Advertising will eat itself
When did the collective navel of the world of design and advertising become the thing most likely to sell people noodles, bank accounts and soft drinks?

"I'd love to see fat girls from Ohio in our industry or Muslim girls from Bankstown or shy kids from Bendigo or an introverted genius from Mount Isa."
Now I know we all fancy ourselves a bit right now, but I hope and pray that most of you will have spotted that as a rhetorical device, rather than a challenge to create another self-referential advert. Evidence suggests you might have gone and done just that.

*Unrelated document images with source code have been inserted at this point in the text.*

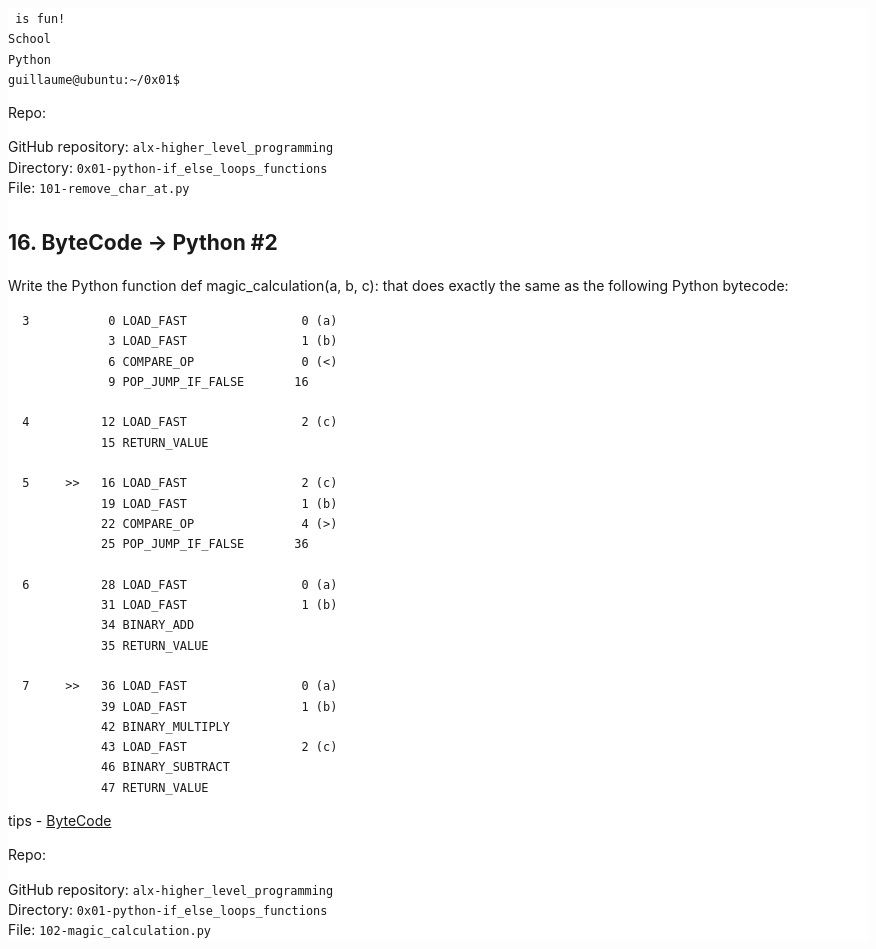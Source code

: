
 ```
 is fun!
School
Python
guillaume@ubuntu:~/0x01$ 
```
Repo:  

GitHub repository: `alx-higher_level_programming`  
Directory: `0x01-python-if_else_loops_functions`  
File: `101-remove_char_at.py`  
    
## 16. ByteCode -> Python #2
Write the Python function def magic_calculation(a, b, c): that does exactly the same as the following Python bytecode:  
```
  3           0 LOAD_FAST                0 (a)
              3 LOAD_FAST                1 (b)
              6 COMPARE_OP               0 (<)
              9 POP_JUMP_IF_FALSE       16

  4          12 LOAD_FAST                2 (c)
             15 RETURN_VALUE

  5     >>   16 LOAD_FAST                2 (c)
             19 LOAD_FAST                1 (b)
             22 COMPARE_OP               4 (>)
             25 POP_JUMP_IF_FALSE       36

  6          28 LOAD_FAST                0 (a)
             31 LOAD_FAST                1 (b)
             34 BINARY_ADD
             35 RETURN_VALUE

  7     >>   36 LOAD_FAST                0 (a)
             39 LOAD_FAST                1 (b)
             42 BINARY_MULTIPLY
             43 LOAD_FAST                2 (c)
             46 BINARY_SUBTRACT
             47 RETURN_VALUE
```
tips - <a href='https://intranet.alxswe.com/rltoken/BO9a7nq6424lGmtmwyB4cQ'>ByteCode</a>  

Repo:  

GitHub repository: `alx-higher_level_programming`  
Directory: `0x01-python-if_else_loops_functions`  
File: `102-magic_calculation.py`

The advert about advertising is more contagious than swine flu. In the case of Comm Bank's seemingly endless 'Determined To Be Different' campaign it's also been brought back from the U.S. and ought to be put into quarantine. It's a shame because someone somewhere in the Comm has done something different, they've stopped double dipping on ATMs and suspended executive bonuses. However someone's found it hard to resist the sheer pleasure of pointing out how crass and stupid advertising people are... exactly in order to make the point of just how subtle and clever they are. I believe that's called 'narcissism', and that term was never supposed to be positive.
Think about the noodle ads that are set in a focus group. The idea that this probably went into testing in a focus group where, lo and behold, it seemed to ring a bell. Well, you daren't even imagine what that debrief must have been like, the layers of complex irony there are too much to even ponder, needless to say if one carries on unpeeling them they will, like an onion, make you cry.
It's not just advertising. The first thing that way too many designers look at on receipt of a brief is designs of other things that are just like the things that they're designing. Now I might be a pedant but I have a suspicion that not every suburban mother is looking for every category in her supermarket to look like its been stenciled by Banksy.
Perhaps the problem is institutionalization. Advertising and design has been collated, curated and published to the point where you wonder whether we need consumers or clients any more. Maybe we could all just blog to one another? Perhaps, like betamax and floppy disks, punters have outlived their usefulness in the inevitable march to the bright future where we are installed in the creative pantheon. Heaven knows I'd like my home designed by the people from Mad Men as much as the next man, but I suspect that this won't have punters falling at our feet like women at Don Draper's immaculately polished brogues. However if some of you are thinking that might be a good thing you really ought to start writing that novel now.
If advertising and design assume the significance of 'proper' culture it might also do well to wonder what happened to other popular art-forms. There was a time when classical music, jazz and even painting were all central to mainstream culture, people consumed them, talked about them, had an opinion on them. And then? Each of these started to take as its main subject itself, its history and descended into a self-important vortex of navel gazing. That ought to sound familiar. Of course our industry won't disappear up its own earnest goatee but into its own ironically retro T-shirt.
Despite all this the irony is that at our most narcissistic we've lost a sense of irony. The Gruen Transfer might be really, really popular for a show on the ABC but it's hard not to forget that most of the people watching it don't even watch ads and probably think they're too clever to ever buy anything because of one.
There are bigger issues at stake here. Spend some time, if you can, looking round a few agencies and remind yourself just how monotonously faux-hemian we all are. Every day is dress down Friday and there's a lot of people in the same difficult spectacles and eighties sneakers. By making more and more of our output about ourselves we reinforce our rightness and our specialness, and we exclude everyone else.
I often hear from, non-industry, friends that The Gruen Transfer makes advertising look like a big boys club. That's pretty undeniable, and whilst we hear reports that it is increasing the number of kids applying to do media courses you wonder just who they just might be. That people out there think that they might want to be in advertising because it might get them on the telly is not exactly a ringing vindication. Millions of people want to be on Big Brother, that doesn't make any of the contestants a contemporary Oscar Wilde.
Finding more ways to find more people who are more like us than ever is a dangerous thing. The more smug and homogenous our industries become, the less likely we are to communicate deeply, directly and effectively with those people who might just pay our wages.
In the 1991 documentary, 'Hearts of Darkness' Francis Ford Coppola said "To me the great hope is that now these little 8mm video recorders and stuff have come out, some... just people who normally wouldn't make movies are going to be making them, and - you know - suddenly, one day, some little fat girl in Ohio is going to be the new Mozart". To say that was prescient was an understatement.
I'd love to see fat girls from Ohio in our industry or Muslim girls from Bankstown or shy kids from Bendigo or an introverted genius from Mount Isa. It's not because I'm that bothered about inclusion
or equal opportunities but because I believe new ideas come from the places we don't usually look... not from the mirror.